__TASK STATEMENT__:
Your answer must be the listing repeated word for word, without its pictures.

__DATASET EXTRACT__:
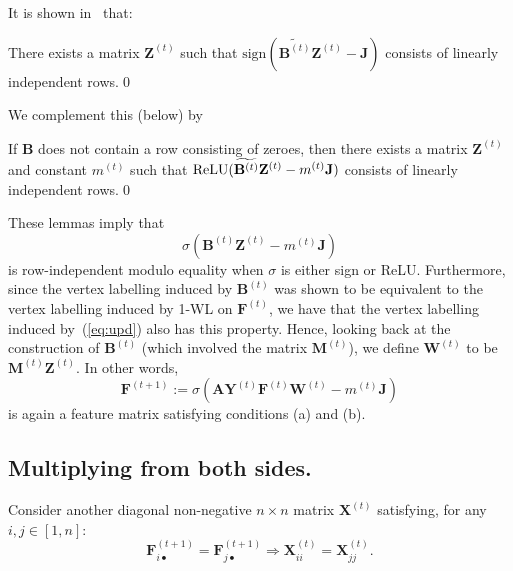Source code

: It is shown in~\cite{grohewl} that:
\begin{lemma}
There exists a matrix $\mathbf{Z}^{(t)}$ such that $\text{sign}(\widetilde{\mathbf{B}^{(t)}}\mathbf{Z}^{(t)}-\mathbf{J})$ consists of linearly independent rows.\qed
\end{lemma}
We complement this (below) by 
\begin{lemma}
If $\mathbf{B}$ does not contain a row consisting of zeroes, then
there exists a matrix $\mathbf{Z}^{(t)}$ and constant $m^{(t)}$ such that $\text{\normalfont ReLU}(\widetilde{\mathbf{B}^{(t)}}\mathbf{Z}^{(t)}-m^{(t)}\mathbf{J})$ consists of linearly independent rows.\qed
\end{lemma}
These lemmas imply that 
\begin{equation}
\sigma(\mathbf{B}^{(t)}\mathbf{Z}^{(t)}- m^{(t)}\mathbf{J}) \label{eq:upd}
\end{equation}
is row-independent modulo equality when $\sigma$ is either sign or ReLU. Furthermore, since the vertex labelling induced by $\mathbf{B}^{(t)}$ was shown to be equivalent to the vertex labelling induced by 1-WL on $\mathbf{F}^{(t)}$, we have that the vertex labelling induced by~(\ref{eq:upd}) also has this property. Hence, looking back at the construction of $\mathbf{B}^{(t)}$ (which involved the matrix $\mathbf{M}^{(t)}$), we define $\mathbf{W}^{(t)}$ to be 
$\mathbf{M}^{(t)}\mathbf{Z}^{(t)}$. In other words,
\begin{equation}
\mathbf{F}^{(t+1)}:=\sigma(\mathbf{A}\mathbf{Y}^{(t)}\mathbf{F}^{(t)}\mathbf{W}^{(t)} - m^{(t)}\mathbf{J}) \label{eq:finalupd}
\end{equation}
is again a feature matrix satisfying conditions (a) and (b).
 
\subsection{Multiplying from both sides.}\label{subsec:right}
\begin{definition}\label{def:rightmult}
Consider another diagonal non-negative $n\times n$ matrix $\mathbf{X}^{(t)}$  satisfying,
for any $i,j\in[1,n]$:
\begin{equation}
\mathbf{F}_{i\bullet}^{(t+1)}=\mathbf{F}_{j\bullet}^{(t+1)} \Longrightarrow \mathbf{X}^{(t)}_{ii}=\mathbf{X}^{(t)}_{jj}. \label{eq:cond2}
\end{equation}
\end{definition}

__RESPONSE__:
Source code

: It is shown in~\cite{grohewl} that:
\begin{lemma}
There exists a matrix $\mathbf{Z}^{(t)}$ such that $\text{sign}(\widetilde{\mathbf{B}^{(t)}}\mathbf{Z}^{(t)}-\mathbf{J})$ consists of linearly independent rows.\qed
\end{lemma}
We complement this (below) by 
\begin{lemma}
If $\mathbf{B}$ does not contain a row consisting of zeroes, then
there exists a matrix $\mathbf{Z}^{(t)}$ and constant $m^{(t)}$ such that $\text{\normalfont ReLU}(\widetilde{\mathbf{B}^{(t)}}\mathbf{Z}^{(t)}-m^{(t)}\mathbf{J})$ consists of linearly independent rows.\qed
\end{lemma}
These lemmas imply that 
\begin{equation}
\sigma(\mathbf{B}^{(t)}\mathbf{Z}^{(t)}- m^{(t)}\mathbf{J}) \label{eq:upd}
\end{equation}
is row-independent modulo equality when $\sigma$ is either sign or ReLU. Furthermore, since the vertex labelling induced by $\mathbf{B}^{(t)}$ was shown to be equivalent to the vertex labelling induced by 1-WL on $\mathbf{F}^{(t)}$, we have that the vertex labelling induced by~(\ref{eq:upd}) also has this property. Hence, looking back at the construction of $\mathbf{B}^{(t)}$ (which involved the matrix $\mathbf{M}^{(t)}$), we define $\mathbf{W}^{(t)}$ to be 
$\mathbf{M}^{(t)}\mathbf{Z}^{(t)}$. In other words,
\begin{equation}
\mathbf{F}^{(t+1)}:=\sigma(\mathbf{A}\mathbf{Y}^{(t)}\mathbf{F}^{(t)}\mathbf{W}^{(t)} - m^{(t)}\mathbf{J}) \label{eq:finalupd}
\end{equation}
is again a feature matrix satisfying conditions (a) and (b).
 
\subsection{Multiplying from both sides.}\label{subsec:right}
\begin{definition}\label{def:rightmult}
Consider another diagonal non-negative $n\times n$ matrix $\mathbf{X}^{(t)}$  satisfying,
for any $i,j\in[1,n]$:
\begin{equation}
\mathbf{F}_{i\bullet}^{(t+1)}=\mathbf{F}_{j\bullet}^{(t+1)} \Longrightarrow \mathbf{X}^{(t)}_{ii}=\mathbf{X}^{(t)}_{jj}. \label{eq:cond2}
\end{equation}
\end{definition}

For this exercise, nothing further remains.